Reference : On the behaviour of shear stud connections in composite beams with deep decking
Dissertations and theses : Doctoral thesis
Engineering, computing & technology : Civil engineering
http://hdl.handle.net/10993/24468
On the behaviour of shear stud connections in composite beams with deep decking
English
Nellinger, Sebastian mailto [University of Luxembourg > Faculty of Science, Technology and Communication (FSTC) > Engineering Research Unit >]
13-Nov-2015
University of Luxembourg, ​Luxembourg, ​​Luxembourg
Docteur en Sciences de l'Ingénieur
248
Odenbreit, Christoph mailto
Schäfer, Markus mailto
Obiala, Renata mailto
Lungershausen, Henning
Lawson, Robert Mark
[en] shear stud ; deep decking ; failure modes ; mechanical model ; transverse loading
[en] Steel-concrete composite construction has many advantages for the construction of multistorey buildings.
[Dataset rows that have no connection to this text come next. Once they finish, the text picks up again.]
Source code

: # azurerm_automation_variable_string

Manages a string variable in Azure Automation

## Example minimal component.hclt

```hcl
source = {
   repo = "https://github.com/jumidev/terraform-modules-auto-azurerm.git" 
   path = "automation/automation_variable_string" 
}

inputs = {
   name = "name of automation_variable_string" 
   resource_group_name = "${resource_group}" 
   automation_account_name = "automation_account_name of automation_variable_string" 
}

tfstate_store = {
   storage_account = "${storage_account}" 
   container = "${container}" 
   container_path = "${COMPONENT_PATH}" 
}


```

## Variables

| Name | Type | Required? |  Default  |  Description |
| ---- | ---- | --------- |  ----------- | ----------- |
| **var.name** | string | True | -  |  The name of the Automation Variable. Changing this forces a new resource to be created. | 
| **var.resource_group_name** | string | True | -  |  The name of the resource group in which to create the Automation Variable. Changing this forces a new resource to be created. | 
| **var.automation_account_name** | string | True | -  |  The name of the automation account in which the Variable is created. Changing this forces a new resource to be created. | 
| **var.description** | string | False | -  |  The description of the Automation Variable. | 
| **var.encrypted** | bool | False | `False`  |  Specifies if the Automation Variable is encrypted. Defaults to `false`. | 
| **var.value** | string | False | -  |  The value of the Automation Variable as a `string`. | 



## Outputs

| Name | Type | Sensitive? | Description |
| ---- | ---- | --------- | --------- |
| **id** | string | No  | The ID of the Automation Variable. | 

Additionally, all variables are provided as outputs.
The use of composite beams acting compositely with the floor slab achieves longer spans and reduces the weight of the beams. The weight reduction can be further improved by replacing the solid concrete slab with a steel-concrete composite slab using steel decking.
However, using composite slabs reduces the shear forces that are transferred between the slab and the beam. This is because the number of studs in the span is limited by the deck geometry. In addition, the load-bearing behaviour of studs in the ribs of composite slabs is different to studs in solid slabs and shows typically a reduced resistance per stud.
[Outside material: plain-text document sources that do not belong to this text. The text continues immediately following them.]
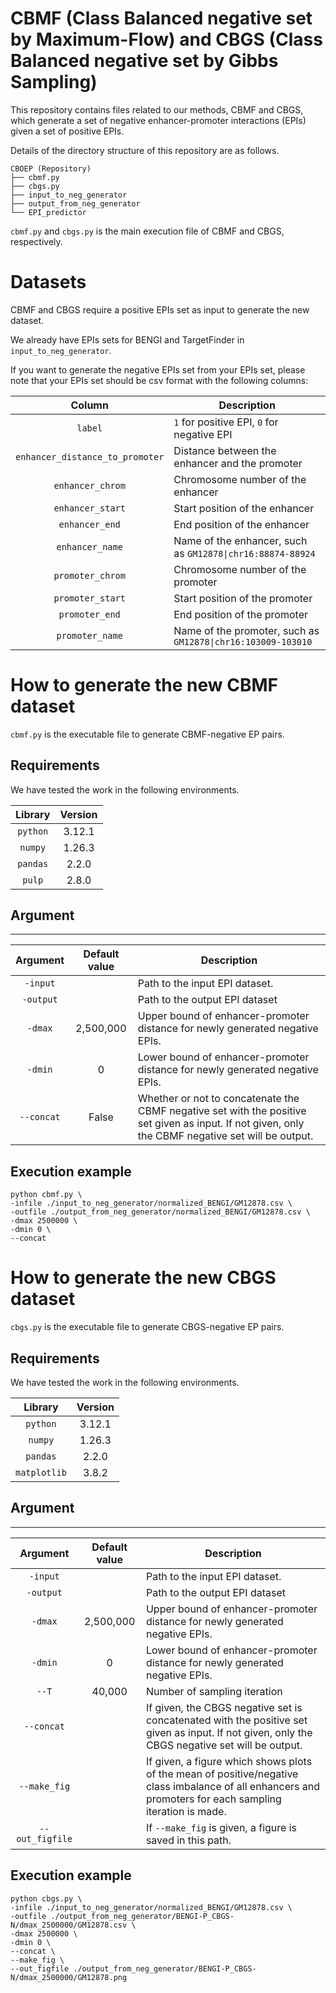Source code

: # CBMF (Class Balanced negative set by Maximum-Flow) and CBGS (Class Balanced negative set by Gibbs Sampling)

This repository contains files related to our methods, CBMF and CBGS, which generate a set of negative enhancer-promoter interactions (EPIs) given a set of positive EPIs. 

Details of the directory structure of this repository are as follows.

```
CBOEP (Repository)
├── cbmf.py
├── cbgs.py
├── input_to_neg_generator
├── output_from_neg_generator
└── EPI_predictor
```
`cbmf.py` and `cbgs.py` is the main execution file of CBMF and CBGS, respectively.



# Datasets
CBMF and CBGS require a positive EPIs set as input to generate the new dataset.

We already have EPIs sets for BENGI and TargetFinder in ```input_to_neg_generator```.

If you want to generate the negative EPIs set from your EPIs set,
please note that your EPIs set should be csv format with the following columns:

| Column | Description |
| :---: | --- |
| ```label``` | ```1``` for positive EPI, ```0``` for negative EPI |
| ```enhancer_distance_to_promoter``` | Distance between the enhancer and the promoter |
| ```enhancer_chrom``` | Chromosome number of the enhancer |
| ```enhancer_start``` | Start position of the enhancer |
| ```enhancer_end``` | End position of the enhancer |
| ```enhancer_name``` | Name of the enhancer, such as `GM12878\|chr16:88874-88924` |
| ```promoter_chrom``` | Chromosome number of the promoter |
| ```promoter_start``` | Start position of the promoter |
| ```promoter_end``` | End position of the promoter |
| ```promoter_name``` | Name of the promoter, such as `GM12878\|chr16:103009-103010`|

# How to generate the new CBMF dataset
`cbmf.py` is the executable file to generate CBMF-negative EP pairs. 


## Requirements
We have tested the work in the following environments.

| Library | Version |
| :---: | :---: |
|```python```|3.12.1|
| ```numpy``` |1.26.3|
| ```pandas``` |2.2.0|
| ```pulp``` | 2.8.0 |


## Argument
---

| Argument | Default value | Description |
| :---: | :---: | ---- |
| ```-input``` ||Path to the input EPI dataset.|
| ```-output``` ||Path to the output EPI dataset|
| ```-dmax``` |2,500,000|Upper bound of enhancer-promoter distance for newly generated negative EPIs.|
| ```-dmin``` |0|Lower bound of enhancer-promoter distance for newly generated negative EPIs.|
| ```--concat``` |False|Whether or not to concatenate the CBMF negative set with the positive set given as input. If not given, only the CBMF negative set will be output.|



## Execution example
```  
python cbmf.py \
-infile ./input_to_neg_generator/normalized_BENGI/GM12878.csv \
-outfile ./output_from_neg_generator/normalized_BENGI/GM12878.csv \
-dmax 2500000 \
-dmin 0 \
--concat
```




# How to generate the new CBGS dataset

`cbgs.py` is the executable file to generate CBGS-negative EP pairs. 

## Requirements

We have tested the work in the following environments.

| Library | Version |
| :---: | :---: |
|```python```|3.12.1|
| ```numpy``` |1.26.3|
| ```pandas``` |2.2.0|
| ```matplotlib``` | 3.8.2 |

## Argument
---

| Argument | Default value | Description |
| :---: | :---: | ---- |
| ```-input``` ||Path to the input EPI dataset.|
| ```-output``` ||Path to the output EPI dataset|
| ```-dmax``` |2,500,000|Upper bound of enhancer-promoter distance for newly generated negative EPIs.|
| ```-dmin``` |0|Lower bound of enhancer-promoter distance for newly generated negative EPIs.|
|```--T```|40,000|Number of sampling iteration|
| ```--concat``` ||If given, the CBGS negative set is concatenated with the positive set given as input. If not given, only the CBGS negative set will be output.|
|```--make_fig```||If given, a figure which shows plots of the mean of positive/negative class imbalance of all enhancers and promoters for each sampling iteration is made.|
|```--out_figfile```||If ```--make_fig``` is given, a figure is saved in this path.|


## Execution example
```  
python cbgs.py \
-infile ./input_to_neg_generator/normalized_BENGI/GM12878.csv \
-outfile ./output_from_neg_generator/BENGI-P_CBGS-N/dmax_2500000/GM12878.csv \
-dmax 2500000 \
-dmin 0 \
--concat \
--make_fig \
--out_figfile ./output_from_neg_generator/BENGI-P_CBGS-N/dmax_2500000/GM12878.png
```







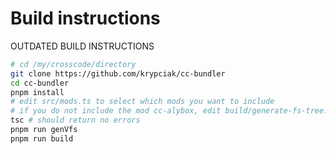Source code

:# Build instructions

OUTDATED BUILD INSTRUCTIONS  

```bash
# cd /my/crosscode/directory
git clone https://github.com/krypciak/cc-bundler
cd cc-bundler
pnpm install
# edit src/mods.ts to select which mods you want to include
# if you do not include the mod cc-alybox, edit build/generate-fs-tree.ts and comment out the entire function alybox()
tsc # should return no errors
pnpm run genVfs
pnpm run build
```
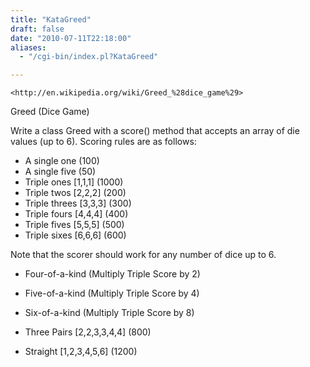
 ```yaml
---
title: "KataGreed"
draft: false
date: "2010-07-11T22:18:00"
aliases:
  - "/cgi-bin/index.pl?KataGreed"

---
```

    <http://en.wikipedia.org/wiki/Greed_%28dice_game%29>

Greed (Dice Game)

Write a class Greed with a score() method that accepts an array of die
values (up to 6). Scoring rules are as follows:

-   A single one (100)
-   A single five (50)
-   Triple ones \[1,1,1\] (1000)
-   Triple twos \[2,2,2\] (200)
-   Triple threes \[3,3,3\] (300)
-   Triple fours \[4,4,4\] (400)
-   Triple fives \[5,5,5\] (500)
-   Triple sixes \[6,6,6\] (600)

Note that the scorer should work for any number of dice up to 6.

-   Four-of-a-kind (Multiply Triple Score by 2)
-   Five-of-a-kind (Multiply Triple Score by 4)
-   Six-of-a-kind (Multiply Triple Score by 8)

-   Three Pairs \[2,2,3,3,4,4\] (800)
-   Straight \[1,2,3,4,5,6\] (1200)


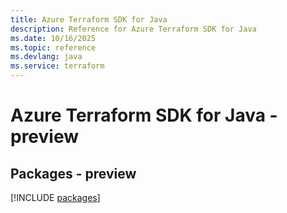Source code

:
 ```yaml
---
title: Azure Terraform SDK for Java
description: Reference for Azure Terraform SDK for Java
ms.date: 10/16/2025
ms.topic: reference
ms.devlang: java
ms.service: terraform
---
```

# Azure Terraform SDK for Java - preview
## Packages - preview
[!INCLUDE [packages](terraform-index.md)]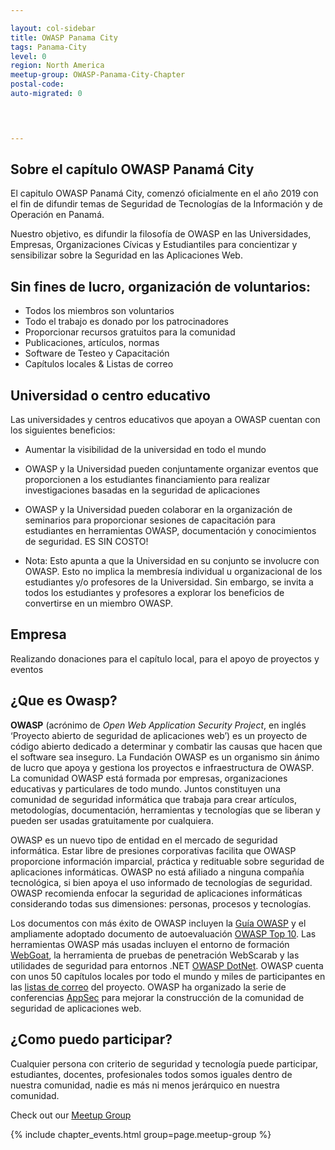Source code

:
 ```yaml
---

layout: col-sidebar
title: OWASP Panama City
tags: Panama-City
level: 0
region: North America
meetup-group: OWASP-Panama-City-Chapter
postal-code: 
auto-migrated: 0
 



---
```


<style type="text/css">

.news-events{

	display: none;
}
</style>

## Sobre el capítulo OWASP Panamá City
El capitulo OWASP Panamá City, comenzó oficialmente en el año 2019 con el fin de difundir temas de Seguridad de Tecnologías de la Información y de Operación en Panamá. 

Nuestro objetivo, es difundir la filosofía de OWASP en las Universidades, Empresas, Organizaciones Cívicas y Estudiantiles para concientizar y sensibilizar sobre la Seguridad en las Aplicaciones Web.

## Sin fines de lucro, organización de voluntarios:
* Todos los miembros son voluntarios
* Todo el trabajo es donado por los patrocinadores
* Proporcionar recursos gratuitos para la comunidad
* Publicaciones, artículos, normas
* Software de Testeo y Capacitación
* Capítulos locales & Listas de correo


## Universidad o centro educativo
Las universidades y centros educativos que apoyan a OWASP cuentan con los siguientes beneficios:

* Aumentar la visibilidad de la universidad en todo el mundo
* OWASP y la Universidad pueden conjuntamente organizar eventos que proporcionen a los estudiantes financiamiento para realizar investigaciones basadas en la seguridad de aplicaciones
* OWASP y la Universidad pueden colaborar en la organización de seminarios para proporcionar sesiones de capacitación para estudiantes en herramientas OWASP, documentación y conocimientos de seguridad.
ES SIN COSTO!

* Nota: Esto apunta a que la Universidad en su conjunto se involucre con OWASP. Esto no implica la membresía individual u organizacional de los estudiantes y/o profesores de la Universidad. Sin embargo, se invita a todos los estudiantes y profesores a explorar los beneficios de convertirse en un miembro OWASP.

## Empresa
Realizando donaciones para el capítulo local, para el apoyo de proyectos y eventos

## ¿Que es Owasp?

**OWASP** (acrónimo de *Open Web Application
Security Project*, en inglés ‘Proyecto
abierto de seguridad de aplicaciones
web’) es un proyecto de código
abierto dedicado a determinar y combatir
las causas que hacen que el software sea
inseguro. La Fundación OWASP es un
organismo sin ánimo de lucro que apoya y
gestiona los proyectos e infraestructura de OWASP. La comunidad OWASP
está formada por empresas, organizaciones educativas y particulares de
todo mundo. Juntos constituyen una comunidad de seguridad informática
que trabaja para crear artículos, metodologías, documentación,
herramientas y tecnologías que se liberan y pueden ser usadas
gratuitamente por cualquiera.

OWASP es un nuevo tipo de entidad en el mercado de seguridad
informática. Estar libre de presiones corporativas facilita que OWASP
proporcione información imparcial, práctica y redituable sobre seguridad
de aplicaciones informáticas. OWASP no está afiliado a ninguna compañía
tecnológica, si bien apoya el uso informado de tecnologías de seguridad.
OWASP recomienda enfocar la seguridad de aplicaciones informáticas
considerando todas sus dimensiones: personas, procesos y tecnologías.

Los documentos con más éxito de OWASP incluyen la [Guía
OWASP](https://owasp.org/www-project-web-security-testing-guide/) y el ampliamente adoptado documento de
autoevaluación [OWASP Top 10](https://owasp.org/www-project-top-ten/). Las herramientas
OWASP más usadas incluyen el entorno de formación
[WebGoat](https://owasp.org/www-project-webgoat/), la herramienta de pruebas de penetración
WebScarab y las utilidades de seguridad para
entornos .NET [OWASP
DotNet](https://owasp.org/www-project-.net/). OWASP cuenta con unos 50 capítulos
locales por todo el mundo y miles de participantes en las [listas de
correo](https://lists.owasp.org/mailman/listinfo) del proyecto. OWASP ha organizado la
serie de conferencias [AppSec](https://owasp.org/events/) para mejorar la
construcción de la comunidad de seguridad de aplicaciones web.

## ¿Como puedo participar?

Cualquier persona con criterio de seguridad y tecnología puede
participar, estudiantes, docentes, profesionales todos somos iguales
dentro de nuestra comunidad, nadie es más ni menos jerárquico en nuestra
comunidad.

Check out our [Meetup Group](https://www.meetup.com/es/OWASP-Panama-City-Chapter/)

 {% include chapter_events.html group=page.meetup-group %}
Currently, [DIN EN 1994-1-1, 2010] applies an empirical reduction factor to the resistance of studs in solid slabs to analyse the resistance of studs in the ribs of composite slabs. A comparison to push-out test results shows that this formulae results in an unsatisfactory correlation. Furthermore, the reduction factor is unsafe in many cases with modern decking. The latest empirical reduction factors in [Konrad, 2011] are currently discussed as alternative to the rules of [DIN EN 1994-1-1, 2010]. They show a significantly improved correlation to test results and an increased field of application. A significantly higher correlation to test results is obtained with the mechanical model by [Lungershausen, 1988]. Because of the restrictive field of application and missing parameters, like the concrete strength, it is not discussed as replacement for the reduction factors.
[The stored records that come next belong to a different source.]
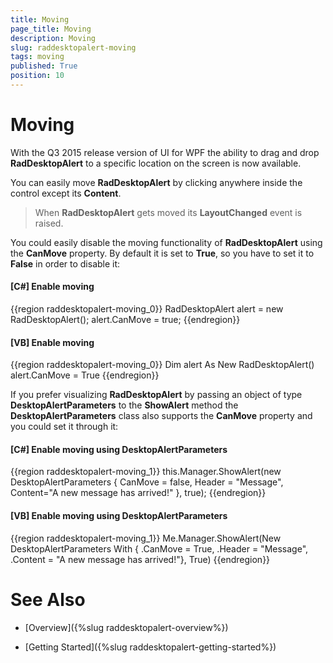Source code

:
 ```yaml
---
title: Moving
page_title: Moving
description: Moving
slug: raddesktopalert-moving
tags: moving
published: True
position: 10
---
```


# Moving

With the Q3 2015 release version of UI for WPF the ability to drag and drop __RadDesktopAlert__ to a specific location on the screen is now available.

You can easily move __RadDesktopAlert__ by clicking anywhere inside the control except its __Content__.

>When __RadDesktopAlert__ gets moved its __LayoutChanged__ event is raised.

You could easily disable the moving functionality of __RadDesktopAlert__ using the __CanMove__ property. By default it is set to __True__, so you have to set it to __False__ in order to disable it:

#### __[C#]  Enable moving__

{{region raddesktopalert-moving_0}}
	RadDesktopAlert alert = new RadDesktopAlert();
	alert.CanMove = true;
{{endregion}}

#### __[VB]  Enable moving__

{{region raddesktopalert-moving_0}}
	Dim alert As New RadDesktopAlert()
	alert.CanMove = True
{{endregion}}

If you prefer visualizing __RadDesktopAlert__ by passing an object of type __DesktopAlertParameters__ to the __ShowAlert__ method the __DesktopAlertParameters__ class also supports the __CanMove__ property and you could set it through it:

#### __[C#]  Enable moving using DesktopAlertParameters__

{{region raddesktopalert-moving_1}}
	this.Manager.ShowAlert(new DesktopAlertParameters
	{
		CanMove = false,
		Header = "Message",
		Content="A new message has arrived!"
	}, true);
{{endregion}}

#### __[VB]  Enable moving using DesktopAlertParameters__

{{region raddesktopalert-moving_1}}
	Me.Manager.ShowAlert(New DesktopAlertParameters With 
	{
		.CanMove = True, 
		.Header = "Message", 
		.Content = "A new message has arrived!"}, True)
{{endregion}}

# See Also

 * [Overview]({%slug raddesktopalert-overview%})

 * [Getting Started]({%slug raddesktopalert-getting-started%})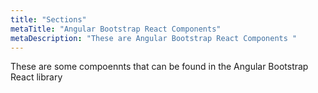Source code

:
 ```yaml
---
title: "Sections"
metaTitle: "Angular Bootstrap React Components"
metaDescription: "These are Angular Bootstrap React Components "
---
```


These are some compoennts that can be found in the Angular Bootstrap React library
A newly conducted series of push-out tests with modern deep steel decking shows the insufficiency of the presented analysis methods of the stud shear resistance, as the predictions were in general non-conservative. Furthermore, depending on the geometry of the shear connection, a new failure mode was observed: Rib pry-out failure. Investigation on concentric and eccentric transverse loading of push-out specimens, to consider the loading conditions of a real slab, show in general beneficial influences on the load-slip behaviour.
Based on the behaviour of the studs in push-out tests, equations for the shear connector resistance based on the failure modes are developed. A combined bending failure of the shear stud and the concrete rib is assumed. The observed failure modes in the tests are considered by different yield-lines of the shear stud. The shear resistance of the pure stud gives the upper bound for the shear connector resistance. The new equations show a good correlation to test results and are safe for modern types of steel decking. In comparison to [DIN EN 1994-1-1, 2010], the field of application is extended by the stud position, as in [Konrad, 2011], and deeper decking, as in [Lungershausen, 1988].
The analysis of the bending resistance of two accompanying beam tests confirms the accuracy of the new shear stud resistance. The beam tests have very low degrees of shear connection. The end-slip at ultimate load exceeds the limiting slip of 6mm, but at 95% of ultimate load the limiting slip is satisfied.
A numerical model for composite beams is verified against the test results. The model considers the shear studs as non-linear springs. A simplified load-displacement curve is presented and verified against real load-slip curves.